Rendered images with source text
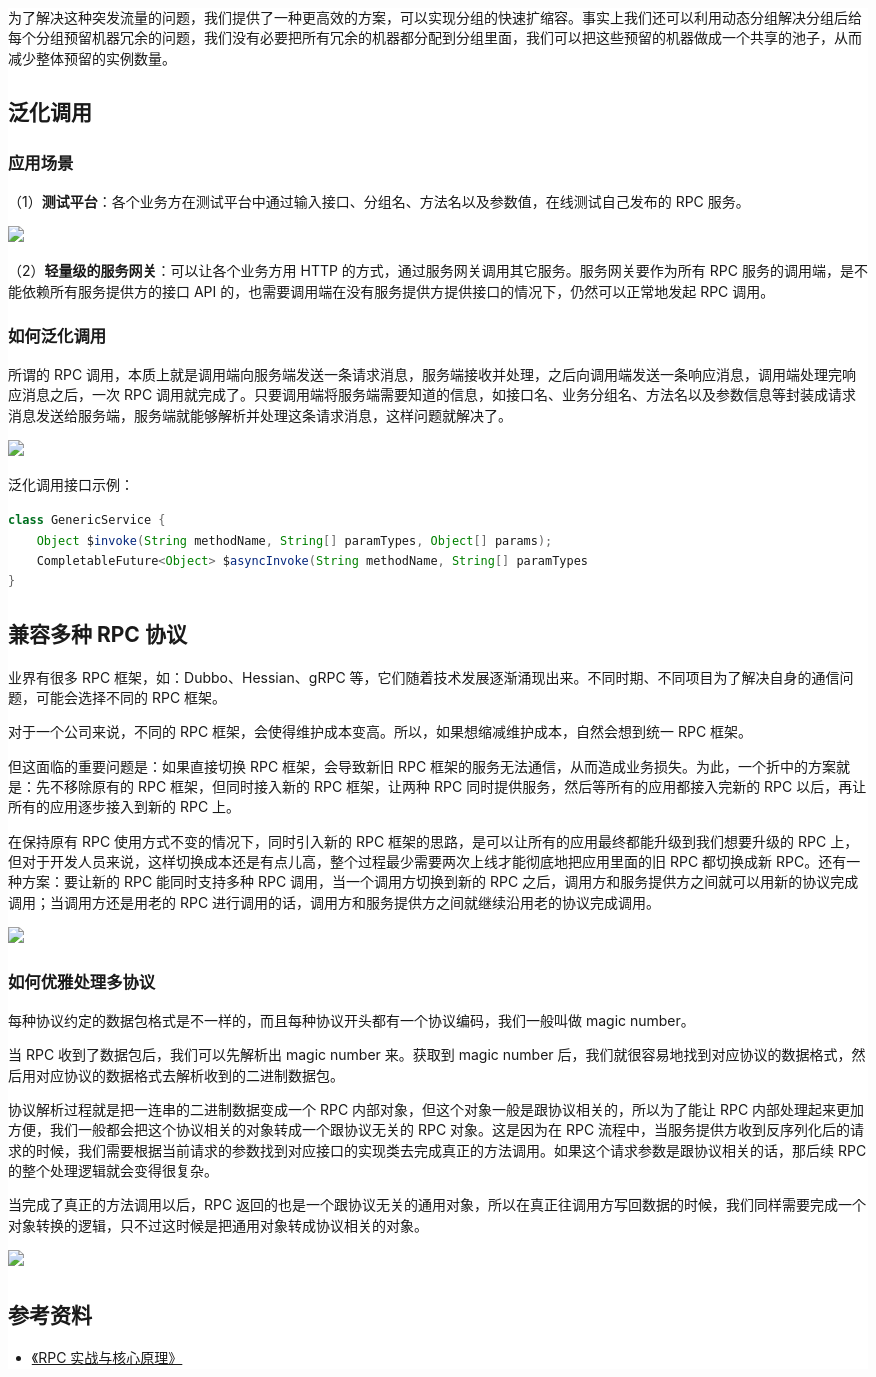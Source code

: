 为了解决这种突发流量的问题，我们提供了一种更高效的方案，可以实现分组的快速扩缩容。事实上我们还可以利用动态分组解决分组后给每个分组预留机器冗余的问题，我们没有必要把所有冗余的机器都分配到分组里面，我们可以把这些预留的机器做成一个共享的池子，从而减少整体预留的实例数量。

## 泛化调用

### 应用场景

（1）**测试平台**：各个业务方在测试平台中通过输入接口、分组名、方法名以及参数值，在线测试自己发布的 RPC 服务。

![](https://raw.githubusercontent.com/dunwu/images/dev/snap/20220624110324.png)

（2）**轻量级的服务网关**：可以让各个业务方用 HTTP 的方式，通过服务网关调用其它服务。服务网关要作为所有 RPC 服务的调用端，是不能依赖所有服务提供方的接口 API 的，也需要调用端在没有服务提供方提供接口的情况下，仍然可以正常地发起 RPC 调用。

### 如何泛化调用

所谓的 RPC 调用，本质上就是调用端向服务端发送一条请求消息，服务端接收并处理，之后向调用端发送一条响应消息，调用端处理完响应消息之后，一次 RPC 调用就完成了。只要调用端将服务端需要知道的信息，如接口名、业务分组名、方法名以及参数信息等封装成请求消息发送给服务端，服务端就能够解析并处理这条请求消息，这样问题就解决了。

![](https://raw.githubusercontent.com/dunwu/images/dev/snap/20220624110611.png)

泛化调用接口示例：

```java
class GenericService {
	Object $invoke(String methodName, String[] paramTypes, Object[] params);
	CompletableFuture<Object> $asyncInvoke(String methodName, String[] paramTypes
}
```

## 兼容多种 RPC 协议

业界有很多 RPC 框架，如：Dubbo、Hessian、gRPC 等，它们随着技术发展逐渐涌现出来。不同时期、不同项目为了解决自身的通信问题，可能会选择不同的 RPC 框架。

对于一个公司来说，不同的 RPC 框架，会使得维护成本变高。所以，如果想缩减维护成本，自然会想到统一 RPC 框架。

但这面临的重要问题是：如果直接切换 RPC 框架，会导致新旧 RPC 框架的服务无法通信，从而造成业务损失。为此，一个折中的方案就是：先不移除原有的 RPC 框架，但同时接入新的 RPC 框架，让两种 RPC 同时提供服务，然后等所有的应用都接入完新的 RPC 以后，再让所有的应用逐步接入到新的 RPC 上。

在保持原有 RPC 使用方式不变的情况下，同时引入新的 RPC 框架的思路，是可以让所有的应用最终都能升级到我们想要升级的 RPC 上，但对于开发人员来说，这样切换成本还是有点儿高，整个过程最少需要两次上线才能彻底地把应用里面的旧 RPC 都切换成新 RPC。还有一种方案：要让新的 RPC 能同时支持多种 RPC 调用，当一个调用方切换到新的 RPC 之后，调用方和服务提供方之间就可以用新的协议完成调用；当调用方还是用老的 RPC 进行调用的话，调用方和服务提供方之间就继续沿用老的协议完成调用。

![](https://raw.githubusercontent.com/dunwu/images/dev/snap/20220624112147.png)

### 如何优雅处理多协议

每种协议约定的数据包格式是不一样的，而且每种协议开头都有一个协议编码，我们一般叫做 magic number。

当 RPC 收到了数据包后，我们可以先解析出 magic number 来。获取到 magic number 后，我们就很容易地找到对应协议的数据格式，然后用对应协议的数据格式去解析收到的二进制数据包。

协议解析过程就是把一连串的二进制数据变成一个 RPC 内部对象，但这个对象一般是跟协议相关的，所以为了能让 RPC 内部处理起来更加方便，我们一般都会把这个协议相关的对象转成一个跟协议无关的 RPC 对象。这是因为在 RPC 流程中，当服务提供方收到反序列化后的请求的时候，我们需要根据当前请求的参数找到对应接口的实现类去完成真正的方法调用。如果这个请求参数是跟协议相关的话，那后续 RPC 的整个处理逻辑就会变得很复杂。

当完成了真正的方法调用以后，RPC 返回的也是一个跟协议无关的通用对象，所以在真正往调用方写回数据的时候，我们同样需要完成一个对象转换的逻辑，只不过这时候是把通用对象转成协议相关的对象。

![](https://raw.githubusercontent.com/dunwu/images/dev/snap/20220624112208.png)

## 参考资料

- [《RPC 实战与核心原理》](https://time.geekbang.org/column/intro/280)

WHAT YOU WILL DO: For the string "Object", work out how many lines of the data contain it; answer with the number alone.

FINISHED TASK: 2